_Stored data entries_.
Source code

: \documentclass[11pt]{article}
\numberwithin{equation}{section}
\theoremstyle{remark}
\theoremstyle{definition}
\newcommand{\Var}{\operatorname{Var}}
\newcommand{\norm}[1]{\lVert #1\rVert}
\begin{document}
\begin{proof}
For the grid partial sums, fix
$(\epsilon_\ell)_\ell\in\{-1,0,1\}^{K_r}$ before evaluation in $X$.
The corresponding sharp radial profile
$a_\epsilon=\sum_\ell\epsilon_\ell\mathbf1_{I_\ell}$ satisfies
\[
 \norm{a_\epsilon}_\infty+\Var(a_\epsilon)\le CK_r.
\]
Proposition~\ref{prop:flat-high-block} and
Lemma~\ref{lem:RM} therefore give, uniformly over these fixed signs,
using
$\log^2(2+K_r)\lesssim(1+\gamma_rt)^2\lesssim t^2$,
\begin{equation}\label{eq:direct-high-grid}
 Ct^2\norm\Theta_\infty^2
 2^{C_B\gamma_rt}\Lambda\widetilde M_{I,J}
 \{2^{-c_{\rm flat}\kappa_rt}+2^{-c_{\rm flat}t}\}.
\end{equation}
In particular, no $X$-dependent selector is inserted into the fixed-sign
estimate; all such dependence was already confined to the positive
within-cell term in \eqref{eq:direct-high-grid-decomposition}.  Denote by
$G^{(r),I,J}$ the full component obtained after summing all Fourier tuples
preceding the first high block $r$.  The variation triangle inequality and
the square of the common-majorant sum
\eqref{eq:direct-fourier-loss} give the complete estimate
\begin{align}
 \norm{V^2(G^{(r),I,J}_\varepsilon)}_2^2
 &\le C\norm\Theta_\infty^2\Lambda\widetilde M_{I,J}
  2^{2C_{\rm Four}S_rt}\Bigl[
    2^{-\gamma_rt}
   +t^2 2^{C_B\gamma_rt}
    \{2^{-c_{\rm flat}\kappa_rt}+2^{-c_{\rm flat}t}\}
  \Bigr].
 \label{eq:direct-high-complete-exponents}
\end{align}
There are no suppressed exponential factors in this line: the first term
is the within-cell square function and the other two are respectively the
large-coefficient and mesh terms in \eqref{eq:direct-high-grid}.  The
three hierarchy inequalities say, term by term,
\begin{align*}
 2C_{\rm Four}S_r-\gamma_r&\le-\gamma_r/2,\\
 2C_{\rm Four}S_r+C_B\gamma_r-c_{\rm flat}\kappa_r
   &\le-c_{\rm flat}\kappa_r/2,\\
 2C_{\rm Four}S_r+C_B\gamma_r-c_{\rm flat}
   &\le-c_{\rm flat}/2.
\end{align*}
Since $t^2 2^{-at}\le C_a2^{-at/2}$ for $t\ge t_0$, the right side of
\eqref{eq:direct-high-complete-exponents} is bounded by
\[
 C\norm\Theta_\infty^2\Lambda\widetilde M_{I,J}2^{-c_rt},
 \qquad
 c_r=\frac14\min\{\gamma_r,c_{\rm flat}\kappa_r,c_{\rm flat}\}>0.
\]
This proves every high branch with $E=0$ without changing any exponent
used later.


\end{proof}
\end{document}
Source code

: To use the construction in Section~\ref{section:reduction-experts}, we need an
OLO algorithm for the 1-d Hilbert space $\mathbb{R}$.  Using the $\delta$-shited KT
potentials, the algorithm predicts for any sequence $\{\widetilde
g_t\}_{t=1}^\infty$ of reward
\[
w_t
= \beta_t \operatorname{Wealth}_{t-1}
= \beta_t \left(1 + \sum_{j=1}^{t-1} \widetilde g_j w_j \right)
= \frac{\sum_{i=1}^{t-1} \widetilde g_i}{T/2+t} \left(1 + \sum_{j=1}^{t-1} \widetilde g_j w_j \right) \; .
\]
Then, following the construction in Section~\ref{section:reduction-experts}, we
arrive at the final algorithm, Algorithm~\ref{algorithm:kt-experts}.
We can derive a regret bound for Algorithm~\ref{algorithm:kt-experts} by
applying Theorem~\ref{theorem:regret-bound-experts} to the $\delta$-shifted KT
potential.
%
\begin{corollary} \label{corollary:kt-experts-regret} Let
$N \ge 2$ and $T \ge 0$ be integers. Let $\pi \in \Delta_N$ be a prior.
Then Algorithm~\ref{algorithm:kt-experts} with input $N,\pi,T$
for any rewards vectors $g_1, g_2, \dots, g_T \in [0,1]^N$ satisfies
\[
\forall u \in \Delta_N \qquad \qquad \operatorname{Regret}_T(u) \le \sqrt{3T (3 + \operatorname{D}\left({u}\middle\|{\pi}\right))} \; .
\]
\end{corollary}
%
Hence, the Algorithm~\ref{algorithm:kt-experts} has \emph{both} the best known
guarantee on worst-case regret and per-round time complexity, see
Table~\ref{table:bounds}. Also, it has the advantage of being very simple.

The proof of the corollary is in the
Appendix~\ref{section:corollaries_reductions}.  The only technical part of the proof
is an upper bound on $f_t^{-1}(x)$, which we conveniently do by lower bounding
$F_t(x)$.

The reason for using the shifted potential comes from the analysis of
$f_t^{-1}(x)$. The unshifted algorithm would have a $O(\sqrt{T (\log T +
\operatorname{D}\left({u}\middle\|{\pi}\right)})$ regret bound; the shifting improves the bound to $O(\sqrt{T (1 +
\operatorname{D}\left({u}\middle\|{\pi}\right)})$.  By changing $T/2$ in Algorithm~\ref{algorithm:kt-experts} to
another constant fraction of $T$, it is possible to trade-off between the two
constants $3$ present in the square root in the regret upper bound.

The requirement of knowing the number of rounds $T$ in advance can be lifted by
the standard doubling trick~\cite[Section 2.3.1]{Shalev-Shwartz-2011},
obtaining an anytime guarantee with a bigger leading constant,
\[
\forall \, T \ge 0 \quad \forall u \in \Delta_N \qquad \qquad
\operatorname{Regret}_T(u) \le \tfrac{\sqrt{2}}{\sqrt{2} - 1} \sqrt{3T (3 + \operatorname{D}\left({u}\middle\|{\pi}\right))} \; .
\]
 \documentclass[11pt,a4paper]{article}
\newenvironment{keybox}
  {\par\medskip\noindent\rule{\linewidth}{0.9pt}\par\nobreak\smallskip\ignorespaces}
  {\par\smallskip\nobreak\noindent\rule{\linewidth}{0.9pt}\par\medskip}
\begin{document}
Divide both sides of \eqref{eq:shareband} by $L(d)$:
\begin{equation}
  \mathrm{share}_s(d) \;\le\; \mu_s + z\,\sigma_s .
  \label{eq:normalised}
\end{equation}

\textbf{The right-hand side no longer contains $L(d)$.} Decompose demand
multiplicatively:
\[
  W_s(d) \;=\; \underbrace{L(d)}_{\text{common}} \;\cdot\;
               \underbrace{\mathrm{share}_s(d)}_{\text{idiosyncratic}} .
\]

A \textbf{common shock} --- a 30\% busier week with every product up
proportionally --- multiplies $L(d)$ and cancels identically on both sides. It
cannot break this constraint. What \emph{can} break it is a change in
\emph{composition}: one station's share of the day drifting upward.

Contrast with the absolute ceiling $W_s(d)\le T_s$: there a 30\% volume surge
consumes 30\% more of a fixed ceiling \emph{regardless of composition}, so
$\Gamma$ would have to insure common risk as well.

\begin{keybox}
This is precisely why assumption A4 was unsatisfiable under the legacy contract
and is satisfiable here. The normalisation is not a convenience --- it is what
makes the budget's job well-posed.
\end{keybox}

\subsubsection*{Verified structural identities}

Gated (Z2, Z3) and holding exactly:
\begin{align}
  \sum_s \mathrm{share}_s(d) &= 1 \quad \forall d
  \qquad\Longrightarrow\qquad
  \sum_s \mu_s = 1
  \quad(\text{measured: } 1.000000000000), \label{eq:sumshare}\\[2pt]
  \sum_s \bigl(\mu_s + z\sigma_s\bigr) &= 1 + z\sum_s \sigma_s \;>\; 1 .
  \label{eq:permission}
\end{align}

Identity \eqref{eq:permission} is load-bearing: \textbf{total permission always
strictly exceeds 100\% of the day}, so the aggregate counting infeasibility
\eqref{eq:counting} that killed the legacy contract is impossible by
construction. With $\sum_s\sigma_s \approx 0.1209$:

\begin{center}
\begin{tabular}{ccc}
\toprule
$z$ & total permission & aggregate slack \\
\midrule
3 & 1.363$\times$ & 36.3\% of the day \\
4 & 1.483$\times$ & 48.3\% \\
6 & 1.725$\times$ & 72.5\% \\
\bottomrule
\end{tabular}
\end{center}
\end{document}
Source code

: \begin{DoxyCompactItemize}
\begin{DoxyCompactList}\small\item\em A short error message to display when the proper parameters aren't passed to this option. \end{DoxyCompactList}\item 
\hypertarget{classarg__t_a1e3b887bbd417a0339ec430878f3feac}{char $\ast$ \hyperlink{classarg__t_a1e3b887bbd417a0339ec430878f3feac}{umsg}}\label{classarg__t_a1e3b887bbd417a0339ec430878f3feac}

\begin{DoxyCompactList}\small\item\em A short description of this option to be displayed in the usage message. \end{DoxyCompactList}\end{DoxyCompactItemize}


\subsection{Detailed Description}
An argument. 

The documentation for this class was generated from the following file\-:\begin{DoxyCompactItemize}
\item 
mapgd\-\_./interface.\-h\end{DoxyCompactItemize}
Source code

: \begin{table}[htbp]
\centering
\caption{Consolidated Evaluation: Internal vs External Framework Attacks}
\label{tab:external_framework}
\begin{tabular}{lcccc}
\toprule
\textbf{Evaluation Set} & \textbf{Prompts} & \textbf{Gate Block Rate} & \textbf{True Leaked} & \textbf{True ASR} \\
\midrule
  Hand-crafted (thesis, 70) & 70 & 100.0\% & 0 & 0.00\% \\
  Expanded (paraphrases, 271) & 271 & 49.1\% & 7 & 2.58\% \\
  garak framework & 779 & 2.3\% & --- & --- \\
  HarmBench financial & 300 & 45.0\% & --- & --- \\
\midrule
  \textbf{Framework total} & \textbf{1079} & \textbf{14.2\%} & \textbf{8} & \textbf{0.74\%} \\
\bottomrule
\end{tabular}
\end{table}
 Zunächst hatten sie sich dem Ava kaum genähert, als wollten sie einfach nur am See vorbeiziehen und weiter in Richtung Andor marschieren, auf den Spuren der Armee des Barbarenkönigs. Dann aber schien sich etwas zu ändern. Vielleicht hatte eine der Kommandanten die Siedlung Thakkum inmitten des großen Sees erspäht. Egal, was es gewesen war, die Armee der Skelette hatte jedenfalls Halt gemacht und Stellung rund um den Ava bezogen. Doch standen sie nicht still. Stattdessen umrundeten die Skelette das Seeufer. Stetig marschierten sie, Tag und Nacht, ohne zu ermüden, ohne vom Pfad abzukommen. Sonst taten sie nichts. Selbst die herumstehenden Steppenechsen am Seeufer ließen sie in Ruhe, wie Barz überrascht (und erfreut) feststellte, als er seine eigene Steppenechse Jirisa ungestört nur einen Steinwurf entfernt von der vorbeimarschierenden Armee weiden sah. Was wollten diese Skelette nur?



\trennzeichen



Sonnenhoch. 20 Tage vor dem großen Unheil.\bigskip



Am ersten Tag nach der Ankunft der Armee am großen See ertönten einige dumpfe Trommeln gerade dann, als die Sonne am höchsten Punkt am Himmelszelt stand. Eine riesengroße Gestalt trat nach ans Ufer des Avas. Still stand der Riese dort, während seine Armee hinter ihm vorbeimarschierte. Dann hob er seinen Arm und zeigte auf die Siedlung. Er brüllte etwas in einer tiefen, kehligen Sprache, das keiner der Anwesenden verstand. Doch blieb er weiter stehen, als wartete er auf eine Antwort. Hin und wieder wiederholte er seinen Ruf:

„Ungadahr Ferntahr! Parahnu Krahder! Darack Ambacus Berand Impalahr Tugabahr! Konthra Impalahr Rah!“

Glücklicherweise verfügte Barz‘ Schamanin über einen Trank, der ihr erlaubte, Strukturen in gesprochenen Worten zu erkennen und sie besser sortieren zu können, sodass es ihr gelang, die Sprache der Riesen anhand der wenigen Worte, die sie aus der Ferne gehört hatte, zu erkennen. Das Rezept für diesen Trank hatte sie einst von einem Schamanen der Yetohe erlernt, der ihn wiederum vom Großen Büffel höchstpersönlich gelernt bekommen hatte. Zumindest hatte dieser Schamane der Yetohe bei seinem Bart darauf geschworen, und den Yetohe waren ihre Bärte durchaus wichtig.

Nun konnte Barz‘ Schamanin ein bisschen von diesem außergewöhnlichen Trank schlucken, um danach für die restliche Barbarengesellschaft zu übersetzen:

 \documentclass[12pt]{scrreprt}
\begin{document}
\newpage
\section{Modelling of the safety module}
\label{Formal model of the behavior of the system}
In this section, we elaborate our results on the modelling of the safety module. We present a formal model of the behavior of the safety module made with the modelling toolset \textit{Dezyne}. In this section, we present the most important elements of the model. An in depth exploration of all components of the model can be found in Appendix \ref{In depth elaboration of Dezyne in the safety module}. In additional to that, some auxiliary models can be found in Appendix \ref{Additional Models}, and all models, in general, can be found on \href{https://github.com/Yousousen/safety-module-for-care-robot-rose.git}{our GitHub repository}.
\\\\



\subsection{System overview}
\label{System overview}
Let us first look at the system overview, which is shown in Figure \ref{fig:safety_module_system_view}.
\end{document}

_Activity_. Pick each line holding "upper" out of the entries above and return it.

_Result below_.
is an upper bound on $f_t^{-1}(x)$, which we conveniently do by lower bounding
constants $3$ present in the square root in the regret upper bound.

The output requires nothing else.